TASK TO COMPLETE: Two lines below mark the span: the one containing "beginning of the list." and the one containing "display the list.". Set down both, plus every line between, exactly as they stand, and nothing else.

DATA PROVIDED:
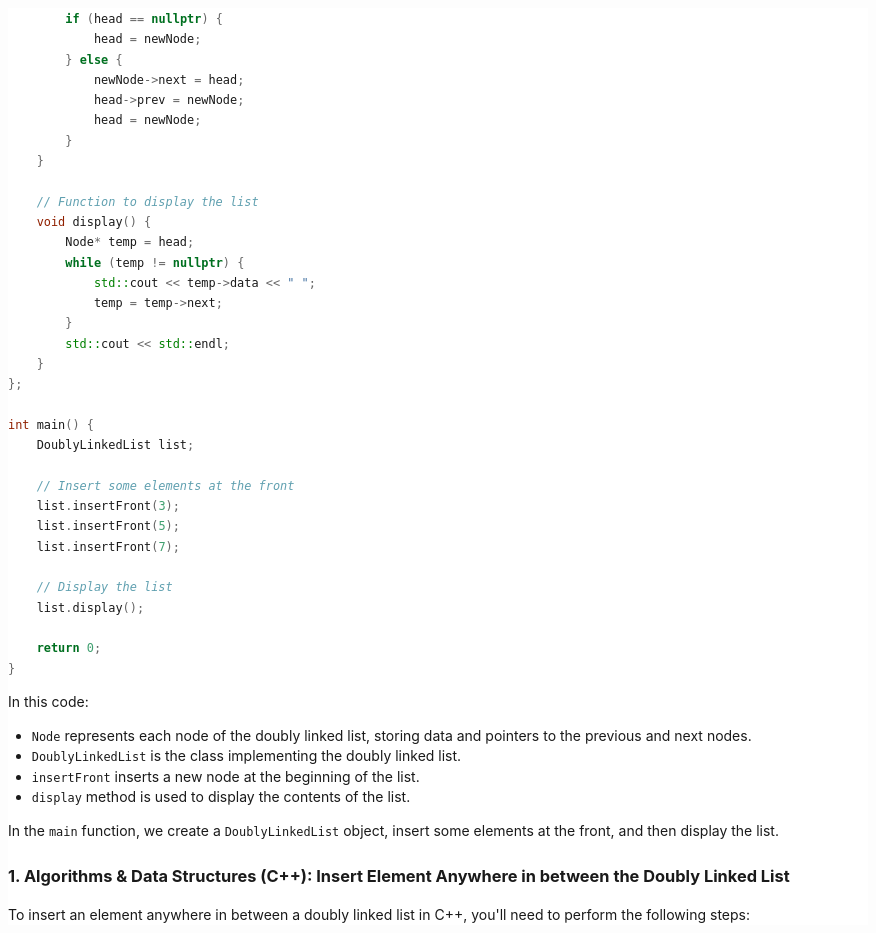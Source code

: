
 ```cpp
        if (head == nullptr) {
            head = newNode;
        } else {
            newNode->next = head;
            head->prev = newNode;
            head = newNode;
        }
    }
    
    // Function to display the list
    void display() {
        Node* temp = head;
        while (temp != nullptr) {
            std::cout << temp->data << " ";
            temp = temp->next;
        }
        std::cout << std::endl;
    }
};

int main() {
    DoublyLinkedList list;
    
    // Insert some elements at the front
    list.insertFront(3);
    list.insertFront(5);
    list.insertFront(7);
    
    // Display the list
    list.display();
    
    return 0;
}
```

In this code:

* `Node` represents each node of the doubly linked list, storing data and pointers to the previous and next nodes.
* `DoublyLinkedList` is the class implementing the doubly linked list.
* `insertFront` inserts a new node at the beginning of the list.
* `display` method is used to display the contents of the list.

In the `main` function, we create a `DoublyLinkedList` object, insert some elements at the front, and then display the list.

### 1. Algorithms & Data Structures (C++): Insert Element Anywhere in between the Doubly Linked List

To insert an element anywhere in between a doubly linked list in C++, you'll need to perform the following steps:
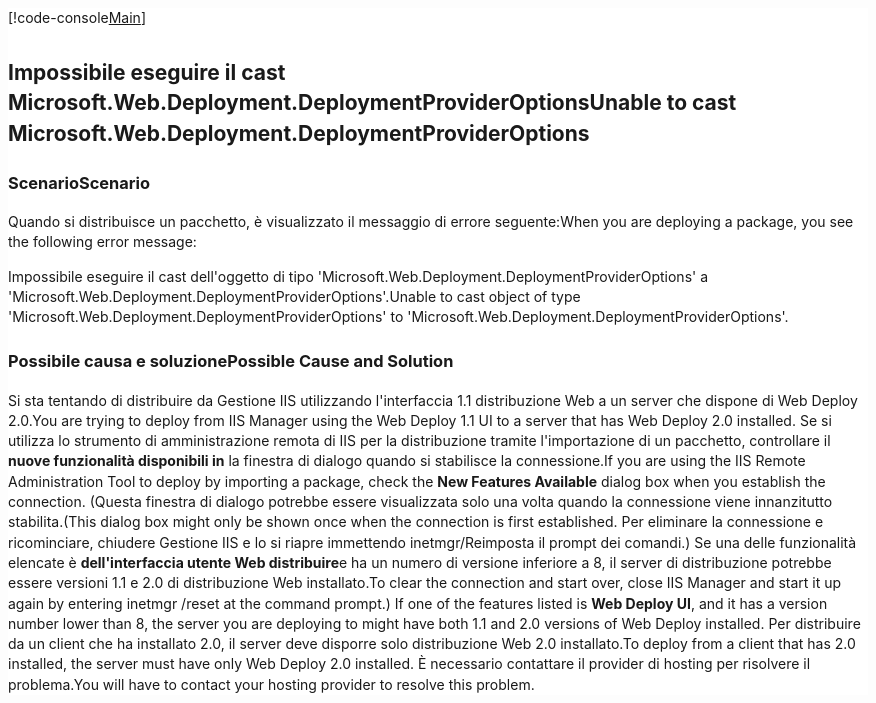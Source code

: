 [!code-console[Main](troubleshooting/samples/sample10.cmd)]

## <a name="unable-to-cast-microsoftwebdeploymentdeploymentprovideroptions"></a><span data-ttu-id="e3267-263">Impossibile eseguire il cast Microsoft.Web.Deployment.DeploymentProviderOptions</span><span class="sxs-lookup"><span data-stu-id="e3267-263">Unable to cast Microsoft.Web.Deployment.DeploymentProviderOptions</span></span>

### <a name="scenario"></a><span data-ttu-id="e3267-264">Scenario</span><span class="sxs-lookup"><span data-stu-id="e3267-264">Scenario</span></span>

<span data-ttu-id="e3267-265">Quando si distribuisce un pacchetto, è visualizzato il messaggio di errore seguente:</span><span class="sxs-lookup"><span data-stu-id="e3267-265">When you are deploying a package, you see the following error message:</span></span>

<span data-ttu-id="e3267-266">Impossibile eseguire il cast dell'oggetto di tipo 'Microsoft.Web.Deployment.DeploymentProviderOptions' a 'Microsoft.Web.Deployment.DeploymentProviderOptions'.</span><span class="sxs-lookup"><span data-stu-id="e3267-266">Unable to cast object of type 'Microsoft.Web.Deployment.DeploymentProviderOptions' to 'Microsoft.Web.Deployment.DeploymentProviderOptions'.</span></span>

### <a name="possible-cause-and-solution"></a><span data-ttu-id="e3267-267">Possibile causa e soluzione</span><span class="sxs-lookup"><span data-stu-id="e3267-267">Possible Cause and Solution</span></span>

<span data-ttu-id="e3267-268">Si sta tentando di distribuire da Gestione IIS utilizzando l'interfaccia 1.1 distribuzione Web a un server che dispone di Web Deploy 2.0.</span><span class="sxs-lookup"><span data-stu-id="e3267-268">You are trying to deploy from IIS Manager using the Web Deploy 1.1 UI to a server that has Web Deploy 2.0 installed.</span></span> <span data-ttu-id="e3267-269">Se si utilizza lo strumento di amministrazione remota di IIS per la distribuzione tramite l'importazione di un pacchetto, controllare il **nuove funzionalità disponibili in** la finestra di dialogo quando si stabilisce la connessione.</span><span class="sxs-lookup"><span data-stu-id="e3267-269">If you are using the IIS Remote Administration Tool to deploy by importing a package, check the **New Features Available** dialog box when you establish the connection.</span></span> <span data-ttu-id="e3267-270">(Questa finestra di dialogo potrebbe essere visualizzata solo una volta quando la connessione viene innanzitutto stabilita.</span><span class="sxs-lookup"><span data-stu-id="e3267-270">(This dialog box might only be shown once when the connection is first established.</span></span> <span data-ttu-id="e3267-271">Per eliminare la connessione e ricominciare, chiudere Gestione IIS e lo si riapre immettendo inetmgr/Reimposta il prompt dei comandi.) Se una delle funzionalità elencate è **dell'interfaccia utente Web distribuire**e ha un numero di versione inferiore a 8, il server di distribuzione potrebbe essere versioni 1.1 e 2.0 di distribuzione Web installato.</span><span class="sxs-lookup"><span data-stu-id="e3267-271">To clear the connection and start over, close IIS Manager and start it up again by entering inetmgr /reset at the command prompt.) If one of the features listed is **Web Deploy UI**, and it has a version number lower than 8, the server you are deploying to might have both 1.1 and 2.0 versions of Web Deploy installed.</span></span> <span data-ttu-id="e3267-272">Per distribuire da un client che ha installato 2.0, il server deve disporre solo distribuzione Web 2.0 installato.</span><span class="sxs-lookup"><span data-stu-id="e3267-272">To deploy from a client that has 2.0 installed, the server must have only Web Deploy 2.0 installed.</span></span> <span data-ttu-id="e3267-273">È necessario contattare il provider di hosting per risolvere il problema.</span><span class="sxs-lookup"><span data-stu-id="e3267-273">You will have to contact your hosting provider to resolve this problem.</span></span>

WRITTEN ANSWER:
* `insertFront` inserts a new node at the beginning of the list.
* `display` method is used to display the contents of the list.

In the `main` function, we create a `DoublyLinkedList` object, insert some elements at the front, and then display the list.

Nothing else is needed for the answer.